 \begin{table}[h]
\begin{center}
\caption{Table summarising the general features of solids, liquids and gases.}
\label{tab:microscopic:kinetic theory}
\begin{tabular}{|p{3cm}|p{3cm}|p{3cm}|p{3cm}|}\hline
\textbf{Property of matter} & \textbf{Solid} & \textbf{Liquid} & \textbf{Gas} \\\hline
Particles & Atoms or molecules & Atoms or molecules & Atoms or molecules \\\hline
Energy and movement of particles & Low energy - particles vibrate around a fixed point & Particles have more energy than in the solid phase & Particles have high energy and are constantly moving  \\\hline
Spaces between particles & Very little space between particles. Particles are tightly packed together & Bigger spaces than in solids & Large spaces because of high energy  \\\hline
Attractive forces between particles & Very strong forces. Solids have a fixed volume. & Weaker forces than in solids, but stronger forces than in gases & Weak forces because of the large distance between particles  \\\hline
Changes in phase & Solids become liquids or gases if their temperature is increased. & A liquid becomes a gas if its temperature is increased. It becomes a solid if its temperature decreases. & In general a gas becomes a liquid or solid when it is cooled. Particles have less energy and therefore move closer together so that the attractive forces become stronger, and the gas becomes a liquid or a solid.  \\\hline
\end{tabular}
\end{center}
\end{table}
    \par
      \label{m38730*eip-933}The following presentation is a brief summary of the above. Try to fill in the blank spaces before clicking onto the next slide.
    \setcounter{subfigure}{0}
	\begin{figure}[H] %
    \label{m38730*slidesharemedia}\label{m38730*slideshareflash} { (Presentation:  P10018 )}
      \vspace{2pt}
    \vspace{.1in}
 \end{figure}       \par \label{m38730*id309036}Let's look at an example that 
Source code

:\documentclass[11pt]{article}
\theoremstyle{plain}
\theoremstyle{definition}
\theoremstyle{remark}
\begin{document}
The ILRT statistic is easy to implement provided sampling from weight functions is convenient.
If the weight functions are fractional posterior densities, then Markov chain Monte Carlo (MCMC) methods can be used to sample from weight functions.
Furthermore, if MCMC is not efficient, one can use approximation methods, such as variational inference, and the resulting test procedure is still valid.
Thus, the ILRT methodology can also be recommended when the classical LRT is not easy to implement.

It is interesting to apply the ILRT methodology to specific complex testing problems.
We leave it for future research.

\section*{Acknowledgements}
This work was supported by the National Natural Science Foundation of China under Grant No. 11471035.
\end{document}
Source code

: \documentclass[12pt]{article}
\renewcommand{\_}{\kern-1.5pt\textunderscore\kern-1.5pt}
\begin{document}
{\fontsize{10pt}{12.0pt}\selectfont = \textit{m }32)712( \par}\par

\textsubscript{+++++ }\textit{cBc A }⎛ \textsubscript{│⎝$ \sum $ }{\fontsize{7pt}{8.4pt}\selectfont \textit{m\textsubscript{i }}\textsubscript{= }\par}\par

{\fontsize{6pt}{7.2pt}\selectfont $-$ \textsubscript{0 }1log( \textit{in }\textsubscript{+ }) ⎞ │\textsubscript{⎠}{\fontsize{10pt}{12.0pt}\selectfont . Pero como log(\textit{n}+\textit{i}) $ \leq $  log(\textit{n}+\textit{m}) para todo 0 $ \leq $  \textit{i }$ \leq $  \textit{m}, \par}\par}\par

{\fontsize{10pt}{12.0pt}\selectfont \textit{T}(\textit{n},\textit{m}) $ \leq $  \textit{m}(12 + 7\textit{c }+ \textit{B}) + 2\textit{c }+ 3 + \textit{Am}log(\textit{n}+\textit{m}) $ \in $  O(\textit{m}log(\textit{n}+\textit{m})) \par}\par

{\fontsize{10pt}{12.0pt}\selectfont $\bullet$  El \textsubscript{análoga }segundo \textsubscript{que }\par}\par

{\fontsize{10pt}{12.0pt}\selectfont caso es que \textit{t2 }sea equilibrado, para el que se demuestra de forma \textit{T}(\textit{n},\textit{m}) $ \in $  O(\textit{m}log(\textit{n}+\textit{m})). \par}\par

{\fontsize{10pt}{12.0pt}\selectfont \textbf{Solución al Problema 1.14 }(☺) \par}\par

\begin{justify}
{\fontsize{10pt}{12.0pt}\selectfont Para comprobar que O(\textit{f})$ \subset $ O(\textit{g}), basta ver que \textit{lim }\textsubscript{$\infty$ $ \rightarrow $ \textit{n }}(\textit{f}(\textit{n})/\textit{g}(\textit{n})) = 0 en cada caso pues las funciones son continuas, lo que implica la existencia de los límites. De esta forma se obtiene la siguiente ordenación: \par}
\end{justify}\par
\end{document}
-=-=-=-=-
[WHAT NEEDS TO BE DONE]: Only a number is wanted here. How many lines in the material contain "fixed"?

[YOUR RESPONSE]: 2